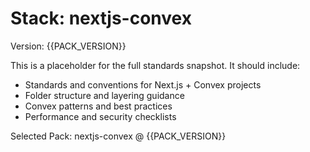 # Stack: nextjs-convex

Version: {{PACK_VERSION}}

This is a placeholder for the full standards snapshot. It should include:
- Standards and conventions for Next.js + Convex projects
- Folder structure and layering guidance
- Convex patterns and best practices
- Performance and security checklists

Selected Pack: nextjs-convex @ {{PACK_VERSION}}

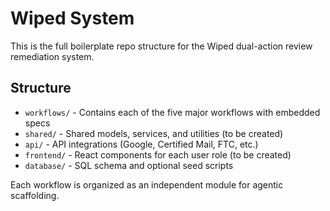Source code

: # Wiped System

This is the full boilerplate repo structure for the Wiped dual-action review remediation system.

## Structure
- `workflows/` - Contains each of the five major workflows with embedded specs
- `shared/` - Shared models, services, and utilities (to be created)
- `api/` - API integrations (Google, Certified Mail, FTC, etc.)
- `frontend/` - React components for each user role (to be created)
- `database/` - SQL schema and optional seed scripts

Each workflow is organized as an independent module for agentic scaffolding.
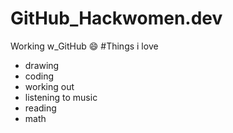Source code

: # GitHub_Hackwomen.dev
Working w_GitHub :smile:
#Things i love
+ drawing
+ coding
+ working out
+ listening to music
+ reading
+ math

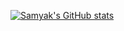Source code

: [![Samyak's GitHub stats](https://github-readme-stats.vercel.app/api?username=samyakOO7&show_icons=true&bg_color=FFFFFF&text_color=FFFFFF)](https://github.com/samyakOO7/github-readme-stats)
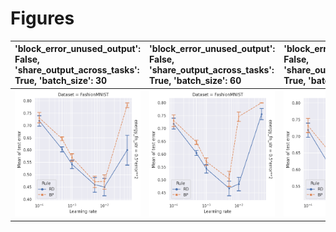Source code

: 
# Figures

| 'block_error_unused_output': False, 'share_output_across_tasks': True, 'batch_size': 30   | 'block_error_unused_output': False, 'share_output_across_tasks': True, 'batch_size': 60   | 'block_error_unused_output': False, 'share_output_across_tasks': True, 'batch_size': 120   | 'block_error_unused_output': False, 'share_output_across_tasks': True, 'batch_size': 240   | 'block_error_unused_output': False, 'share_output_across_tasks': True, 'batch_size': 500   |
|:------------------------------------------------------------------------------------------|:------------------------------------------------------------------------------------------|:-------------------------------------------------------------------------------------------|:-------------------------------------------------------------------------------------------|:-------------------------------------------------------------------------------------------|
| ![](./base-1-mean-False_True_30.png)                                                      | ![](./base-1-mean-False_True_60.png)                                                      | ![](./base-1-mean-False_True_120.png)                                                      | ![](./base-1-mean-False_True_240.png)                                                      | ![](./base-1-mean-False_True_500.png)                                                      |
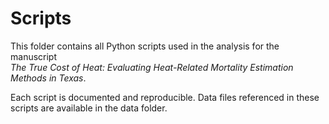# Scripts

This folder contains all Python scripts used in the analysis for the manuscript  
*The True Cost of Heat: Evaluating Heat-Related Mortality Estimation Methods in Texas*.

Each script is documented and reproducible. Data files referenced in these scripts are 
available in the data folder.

Assignment: Counting every line of the entries that holds the word "This", report the total and no other text.

Task solution: 3